Интересны подробности служебной карьеры отца и крупного чиновника Ши Чжо-тана (1756—1837), покровителя Шэнь Фу, его вынужденные скитания по чужим краям, поскольку в старом Китае чиновник не имел права служить в тех местах, откуда был родом.

Перед читателем проходит жизнь определенного сословия, замкнутая в семейном кругу и достаточно вольная вне его. Любопытны образы женщин, оторванных от семейного круга, — это известные актрисы или певицы. Хотя в этой среде не держат молоденьких девушек взаперти, вопрос об их замужестве решают старшие.

В целом «Записки» Шэнь Фу представляют для читателя скорее художественный интерес, чем объективное историческое свидетельство, однако отдельные факты все же могут дать представление о жизни Китая того времени. Например, сам Шэнь Фу, члены его семьи, его родственники нередко прибегают к займам, закладным лавкам и ломбардам. Интересно, что чаще всего занимают деньги у соседей. В Китае не было специальной прослойки ростовщиков, как, например, в Европе, и всякий, у кого есть деньги, мог пустить их в рост. Причем проценты по долговым обязательствам были очень высокие (от 12 до 36%).

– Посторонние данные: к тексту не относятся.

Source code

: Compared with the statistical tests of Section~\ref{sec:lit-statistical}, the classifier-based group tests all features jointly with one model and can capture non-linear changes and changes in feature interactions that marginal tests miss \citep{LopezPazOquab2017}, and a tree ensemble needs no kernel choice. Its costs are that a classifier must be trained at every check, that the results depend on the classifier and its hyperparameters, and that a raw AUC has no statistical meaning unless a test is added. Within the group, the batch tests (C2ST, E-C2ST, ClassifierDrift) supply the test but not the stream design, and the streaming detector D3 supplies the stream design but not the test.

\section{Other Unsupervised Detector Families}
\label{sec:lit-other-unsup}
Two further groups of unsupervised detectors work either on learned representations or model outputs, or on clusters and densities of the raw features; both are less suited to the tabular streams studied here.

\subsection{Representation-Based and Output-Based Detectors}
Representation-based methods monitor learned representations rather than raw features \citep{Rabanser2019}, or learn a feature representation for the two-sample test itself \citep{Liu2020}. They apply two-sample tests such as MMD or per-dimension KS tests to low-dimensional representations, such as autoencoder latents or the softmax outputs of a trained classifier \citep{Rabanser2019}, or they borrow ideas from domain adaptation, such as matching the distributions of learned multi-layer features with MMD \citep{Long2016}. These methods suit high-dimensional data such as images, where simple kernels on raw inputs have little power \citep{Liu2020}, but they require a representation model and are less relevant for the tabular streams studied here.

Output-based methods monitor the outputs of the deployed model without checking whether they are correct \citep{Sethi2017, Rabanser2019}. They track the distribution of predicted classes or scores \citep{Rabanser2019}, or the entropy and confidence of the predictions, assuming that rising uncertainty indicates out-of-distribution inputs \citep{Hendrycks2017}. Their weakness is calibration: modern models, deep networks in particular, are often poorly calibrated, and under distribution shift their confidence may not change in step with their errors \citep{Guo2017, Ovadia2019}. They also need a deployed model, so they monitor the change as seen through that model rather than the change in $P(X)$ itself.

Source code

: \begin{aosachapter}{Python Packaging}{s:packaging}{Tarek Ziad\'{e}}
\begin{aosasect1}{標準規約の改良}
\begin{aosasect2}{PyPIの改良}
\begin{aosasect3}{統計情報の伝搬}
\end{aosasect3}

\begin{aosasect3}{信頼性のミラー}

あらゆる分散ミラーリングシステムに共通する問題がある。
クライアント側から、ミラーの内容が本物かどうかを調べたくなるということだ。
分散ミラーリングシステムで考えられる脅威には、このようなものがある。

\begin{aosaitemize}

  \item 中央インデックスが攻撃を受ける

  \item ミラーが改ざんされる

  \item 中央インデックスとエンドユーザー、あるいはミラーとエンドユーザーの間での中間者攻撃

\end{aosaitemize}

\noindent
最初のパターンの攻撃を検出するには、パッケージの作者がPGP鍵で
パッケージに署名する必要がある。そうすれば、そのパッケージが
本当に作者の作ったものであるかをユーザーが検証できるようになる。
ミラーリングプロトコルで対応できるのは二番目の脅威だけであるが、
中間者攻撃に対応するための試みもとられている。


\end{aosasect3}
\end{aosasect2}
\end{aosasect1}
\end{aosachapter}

Страницы «Записок» дышат любовью к старине, в них много описаний традиционных сторон жизни Китая, но иногда и промелькнет современное, что-нибудь вроде рассуждения о том, правильно ли поставлены пушки и верный ли у них прицел из-за постоянных колебаний уровня моря у Храма морской жемчужины в Кантоне, или забавного разговора Шэнь Фу с настоятелем одного удаленного от мира и затерянного в горах монастыря. Первые вопросы, которые задал ему этот отошедший от суеты человек, были самыми суетными: «Что новенького в городе? А что, гарнизонный все еще в своей управе?».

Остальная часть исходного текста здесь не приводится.